Beide argumenten gelden naar mijn mening ook thans nog onverkort. Ik zie op dit punt dan ook geen aanleiding voor een wijziging van de benoemingsprocedure (waartoe overigens de Grondwet gewijzigd zou moeten worden). Voor de goede orde wijs ik erop dat de bijzondere benoemingsprocedure voor leden van de Hoge Raad dus niet – anders dan mevrouw Kalsbeek blijkens haar bijdrage aan genoemd debat lijkt te veronderstellen – verband houdt met het feit dat de Hoge Raad rechtspreekt in hoogste instantie. In het feit dat ook de Afdeling bestuursrechtspraak van de Raad van State op haar terrein optreedt als hoogste rechter kan dus geen reden zijn gelegen de benoemingsprocedure voor staatsraden gelijk te stellen aan die voor raadsheren in de Hoge Raad.

Dit alles laat overigens onverlet dat de Raad van State zelf is gekomen tot een beschrijving van de kwaliteitseisen die gehanteerd worden bij de totstandkoming van de aanbeveling als bedoeld in art. 3 lid 1 Wet RvS. Daarbij heeft de Raad zich laten leiden door zijn bijzondere rol als adviseur en rechter.

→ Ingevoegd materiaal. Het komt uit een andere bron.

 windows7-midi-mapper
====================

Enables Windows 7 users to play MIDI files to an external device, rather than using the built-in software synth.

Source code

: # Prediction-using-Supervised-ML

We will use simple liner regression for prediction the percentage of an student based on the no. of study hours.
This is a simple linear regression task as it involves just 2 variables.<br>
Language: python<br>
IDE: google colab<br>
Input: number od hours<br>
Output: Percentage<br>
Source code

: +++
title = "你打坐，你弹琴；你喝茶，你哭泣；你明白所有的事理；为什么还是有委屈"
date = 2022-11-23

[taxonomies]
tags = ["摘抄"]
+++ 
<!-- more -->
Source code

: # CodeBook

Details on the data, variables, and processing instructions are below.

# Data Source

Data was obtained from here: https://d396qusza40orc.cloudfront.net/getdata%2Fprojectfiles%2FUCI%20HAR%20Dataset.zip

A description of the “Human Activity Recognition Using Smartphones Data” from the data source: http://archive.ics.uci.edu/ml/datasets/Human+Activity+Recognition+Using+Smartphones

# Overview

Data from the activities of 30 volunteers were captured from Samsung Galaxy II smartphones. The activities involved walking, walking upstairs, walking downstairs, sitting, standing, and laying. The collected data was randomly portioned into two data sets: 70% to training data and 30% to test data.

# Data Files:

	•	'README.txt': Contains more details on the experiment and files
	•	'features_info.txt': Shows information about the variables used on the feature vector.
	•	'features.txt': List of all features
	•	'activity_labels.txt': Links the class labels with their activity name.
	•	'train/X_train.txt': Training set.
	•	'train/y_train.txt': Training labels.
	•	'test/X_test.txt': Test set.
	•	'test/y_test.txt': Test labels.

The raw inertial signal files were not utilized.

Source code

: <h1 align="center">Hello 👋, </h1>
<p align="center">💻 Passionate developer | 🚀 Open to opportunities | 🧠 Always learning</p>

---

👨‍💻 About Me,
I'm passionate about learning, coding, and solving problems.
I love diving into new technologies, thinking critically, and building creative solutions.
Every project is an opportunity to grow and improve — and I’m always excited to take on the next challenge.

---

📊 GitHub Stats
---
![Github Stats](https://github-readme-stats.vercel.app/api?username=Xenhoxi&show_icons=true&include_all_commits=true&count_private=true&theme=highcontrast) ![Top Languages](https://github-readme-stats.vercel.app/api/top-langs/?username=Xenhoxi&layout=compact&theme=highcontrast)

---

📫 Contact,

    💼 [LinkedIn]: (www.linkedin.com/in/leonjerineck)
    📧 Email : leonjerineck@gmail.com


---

De eisen hebben betrekking op zowel de samenstelling van de Raad als geheel als op de persoon van de individuele staatsraad. De beschrijving gaat hierbij ter informatie voor uw Kamer1.

De Minister van Binnenlandse Zaken en Koninkrijksrelaties,

J. W. Remkes


XNoot
1

Ter inzage gelegd bij het Centraal Informatiepunt Tweede Kamer.

XNoot
1

Zie voor dit alles o.a. Kamerstukken II 1980–1981, 16 040 (R 1141), nr. 8, p. 78–80.

XNoot
1

Ter inzage gelegd bij het Centraal Informatiepunt Tweede Kamer.